We can then use these SR values to compute the 95% confidence intervals of observing the SR from this random noise distribution.

Computing both the 2.5% and 97.5% quantiles of the SR distribution, we find the values [-0.438726, 0.439018] or roughly [-0.44, 0.44].

That is, 95% of the SR values we observed during simulations of random noise factor portfolios, fell within this range.

Finally, we can use the SR distribution to estimate the empirical CDF function (ECDF). The ECDF estimates the probability of observing a SR less than the given value, for each value observed. The estimated ECDF function is plotted below:

ECDF of SR distribution.

So, for example, the probability of seeing a SR less than roughly 0.55 is 100%, at least in our sample, since we never observed a random factor portfolio with an SR greater than this.

It’s worth noting that if we increased the number of random simulations to be larger than 100, the distribution of the SRs would become more well-defined and would eventually take on a “bell-curve” Gaussian shape as the number of simulations grows.

Real-world Application

Suppose now that we build a factor portfolio with real data, and we observe performance that doesn’t exceed the 95% confidence intervals of our random results above (i.e. we observe an SR less than 0.44 in absolute value).

This certainly doesn’t imply that the factor is illegitimate, but it does suggest it’s possible these real-world results are no better than what would have been observed if our real factor data were no better than random noise.

In this respect, it’s always important to consider the role of economic intuition and theory in developing factors, as they provide a-priori information to base your factor selection process on, thus augmenting isolated statistical analyses, themselves potentially devoid of real-world context.

Getting back to the statistics, however, what’s unfortunate in this case is that we can’t randomly simulate real-world outcomes based on real data since we only have one set of real data; but you can imagine if we could randomly permute our real factor data, we’d observe another distribution of historical outcomes, and we’d hope that the average performance outcome of that real data simulation was statistically significantly better than zero, unlike our random noise data simulation.

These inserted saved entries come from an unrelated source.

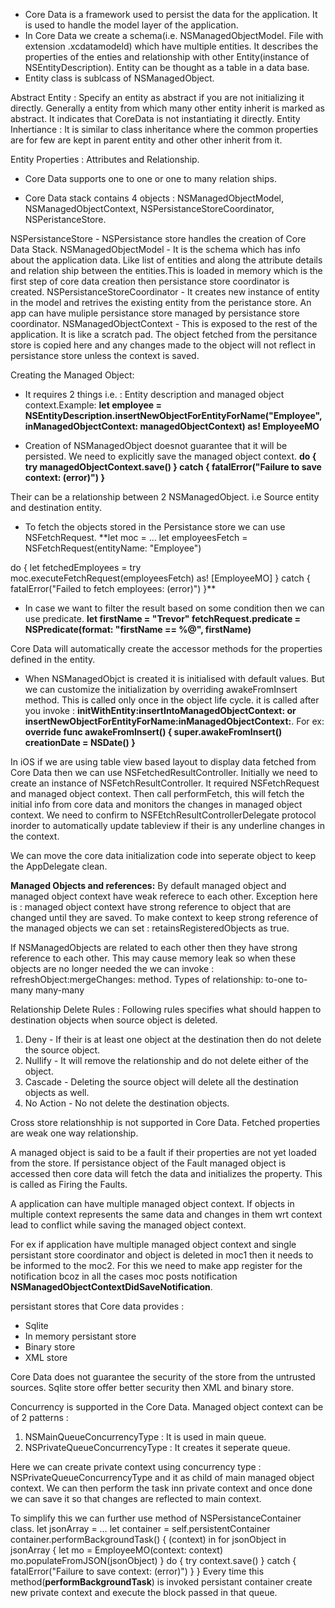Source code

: - Core Data is a framework used to persist the data for the application. It is used to handle the model layer of the application.
- In Core Data we create a schema(i.e. NSManagedObjectModel. File with extension .xcdatamodeld) which have multiple entities. It describes the properties of the enties and relationship with other Entity(instance of NSEntityDescription). Entity can be thought as a table in a data base.
- Entity class is sublcass of NSManagedObject.

Abstract Entity : Specify an entity as abstract if you are not initializing it directly. Generally a entity from which many other entity inherit is marked as abstract. It indicates that CoreData is not instantiating it directly.
Entity Inhertiance : It is similar to class inheritance where the common properties are for few are kept in parent entity and other other inherit from it.

Entity Properties : Attributes and Relationship.
- Core Data supports one to one or one to many relation ships.

- Core Data stack contains 4 objects : NSManagedObjectModel, NSManagedObjectContext, NSPersistanceStoreCoordinator, NSPeristanceStore.

NSPersistanceStore - NSPersistance store handles the creation of Core Data Stack.
NSManagedObjectModel - It is the schema which has info about the application data. Like list of entities and along the attribute details and relation ship between the entities.This is loaded in memory which is the first step of core data creation then persistance store coordinator is created.
NSPersistanceStoreCoordinator - It creates new instance of entity in the model and retrives the existing entity from the peristance store. An app can have muliple persistance store managed by persistance store coordinator.
NSManagedObjectContext - This is exposed to the rest of the application. It is like a scratch pad. The object fetched from the persitance store is copied here and any changes made to the object will not reflect in persistance store unless the context is saved.

Creating the Managed Object:
- It requires 2 things i.e. : Entity description and managed object context.Example: 
**let employee = NSEntityDescription.insertNewObjectForEntityForName("Employee", inManagedObjectContext: managedObjectContext) as! EmployeeMO**


- Creation of NSManagedObject doesnot guarantee that it will be persisted. We need to explicitly save the managed object context.
**do {
    try managedObjectContext.save()
} catch {
    fatalError("Failure to save context: \(error)")
}**

Their can be a relationship between 2 NSManagedObject.
i.e Source entity and destination entity.

- To fetch the objects stored in the Persistance store we can use NSFetchRequest.
**let moc = …
let employeesFetch = NSFetchRequest(entityName: "Employee")
 
do {
    let fetchedEmployees = try moc.executeFetchRequest(employeesFetch) as! [EmployeeMO]
} catch {
    fatalError("Failed to fetch employees: \(error)")
}**


- In case we want to filter the result based on some condition then we can use predicate.
**let firstName = "Trevor"
fetchRequest.predicate = NSPredicate(format: "firstName == %@", firstName)**

Core Data will automatically create the accessor methods for the properties defined in the entity.

- When NSManagedObjct is created it is initialised with default values. But we can customize the initialization by overriding awakeFromInsert method. This is called only once in the object life cycle. it is called after you invoke : **initWithEntity:insertIntoManagedObjectContext: or insertNewObjectForEntityForName:inManagedObjectContext:**.
For ex:
**override func awakeFromInsert() {
    super.awakeFromInsert()
    creationDate = NSDate()
}**


In iOS if we are using table view based layout to display data fetched from Core Data then we can use NSFetchedResultController.
Initially we need to create an instance of NSFetchResultController. It required NSFetchRequest and managed object context. Then call performFetch, this will fetch the initial info from core data and monitors the changes in managed object context.
We need to confirm to NSFEtchResultControllerDelegate protocol inorder to automatically update tableview if their is any underline changes in the context. 

We can move the core data initialization code into seperate object to keep the AppDelegate clean.

**Managed Objects and references:**
By default managed object and managed object context have weak referece to each other. Exception here is : managed object context have strong reference to object that are changed until they are saved. 
To make context to keep strong reference of the managed objects we can set :  retainsRegisteredObjects as true.

If NSManagedObjects are related to each other then they have strong reference to each other. This may cause memory leak so when these objects are no longer needed the we can invoke : refreshObject:mergeChanges:  method.
Types of relationship:
to-one
to-many
many-many

Relationship Delete Rules : Following rules specifies what should happen to destination objects when source object is deleted.
1. Deny - If their is at least one object at the destination then do not delete the source object.
2. Nullify - It will remove the relationship and do not delete either of the object.
3. Cascade - Deleting the source object will delete all the destination objects as well.
4. No Action - No not delete the destination objects.

Cross store relationshhip is not supported in Core Data.
Fetched properties are weak one way relationship.

A managed object is said to be a fault if their properties are not yet loaded from the store.
If persistance object of the Fault managed object is accessed then core data will fetch the data and initializes the property. This is called as Firing the Faults.

A application can have multiple managed object context. If objects in multiple context represents the same data and changes in them wrt context lead to conflict while saving the managed object context.

For ex if application have multiple managed object context and single persistant store coordinator and object is deleted in moc1 then it needs to be informed to the moc2. For this we need to make app register for the notification bcoz in all the cases moc posts notification **NSManagedObjectContextDidSaveNotification**. 

persistant stores that Core data provides :
- Sqlite
- In memory persistant store
- Binary store
- XML store

Core Data does not guarantee the security of the store from the untrusted sources.
Sqlite store offer better security then XML and binary store.

Concurrency is supported in the Core Data. 
Managed object context can be of 2 patterns : 
1. NSMainQueueConcurrencyType : It is used in main queue.
2. NSPrivateQueueConcurrencyType : It creates it seperate queue.

Here we can create private context using concurrency type : NSPrivateQueueConcurrencyType and it as child of main managed object context.
We can then perform the task inn private context and once done we can save it so that changes are reflected to main context.

To simplify this we can further use method of NSPersistanceContainer class.
let jsonArray = …
let container = self.persistentContainer
container.performBackgroundTask() { (context) in
    for jsonObject in jsonArray {
        let mo = EmployeeMO(context: context)
        mo.populateFromJSON(jsonObject)
    }
    do {
        try context.save()
    } catch {
        fatalError("Failure to save context: \(error)")
    }
}
Every time this method(**performBackgroundTask**) is invoked persistant container create new private context and execute the block passed in that queue.




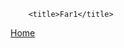 <!DOCTYPE html>
<html>
    <head>
        <meta http-equiv="content-type" content="text/html; charset=utf-8" />
        <meta name="viewport" content="width=device-width, initial-scale=1.0">
        
        <title>Far1</title>
  </head>
  <body>
<a href="/">Home</a>
  </body>
  </html>
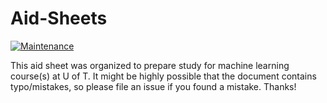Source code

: # Aid-Sheets
[![Maintenance](https://img.shields.io/badge/Maintained%3F-no-red.svg)](https://bitbucket.org/lbesson/ansi-colors)

This aid sheet was organized to prepare study for machine learning course(s) at U of T. 
It might be highly possible that the document contains typo/mistakes, so please file an issue if you found a mistake. Thanks!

Put another way, suppose we developed a factor research program, and we produced many factor portfolios and their associated backtests throughout the process of this research. And further suppose that these factor portfolios were sufficiently “unique” that they were not highly correlated with each other.

If we generated X such portfolios, and if our research program has the skill, we would expect to see Y number of factor portfolios that exceed the 95% significance level of the random noise distribution, where X > Y > Z and where Z = 0.05 x X is the number of random noise portfolios that exceed the random noise distribution 95% confidence intervals (i.e. 5% of those portfolios).

Example: As described above, we originally generated 100 random noise factor portfolios and by construction, only 5% exceeded the 95% confidence intervals of [-0.44, 0.44] Sharpe Ratio.

Now suppose, over time, we generate X = 300 unique factor portfolios in our research process, using real data.

If we had skill better than random luck, we would expect to see more than 5% of our factor portfolios exceed 0.44 SR in absolute value.

That is we would expect to see Y number of significant factor portfolios, such that 300 > Y > 15.

In Conclusion

Factor-based investing has continued to grow and evolve since its early foundations in Modern Portfolio Theory, culminating in the so-called “Factor Zoo.”

But like many areas of investing there are always questions around skill vs. random chance.

By employing random simulations to compare the performance of randomly generated factor portfolios against those based on skilled construction, we aim to establish a statistical basis for evaluating the significance and real-world performance of factor-based strategies.

More commonly known as the Normal distribution or “bell-curve” distribution.

See Andrew Lo, 2003, “The statistics of Sharpe Ratios,” here.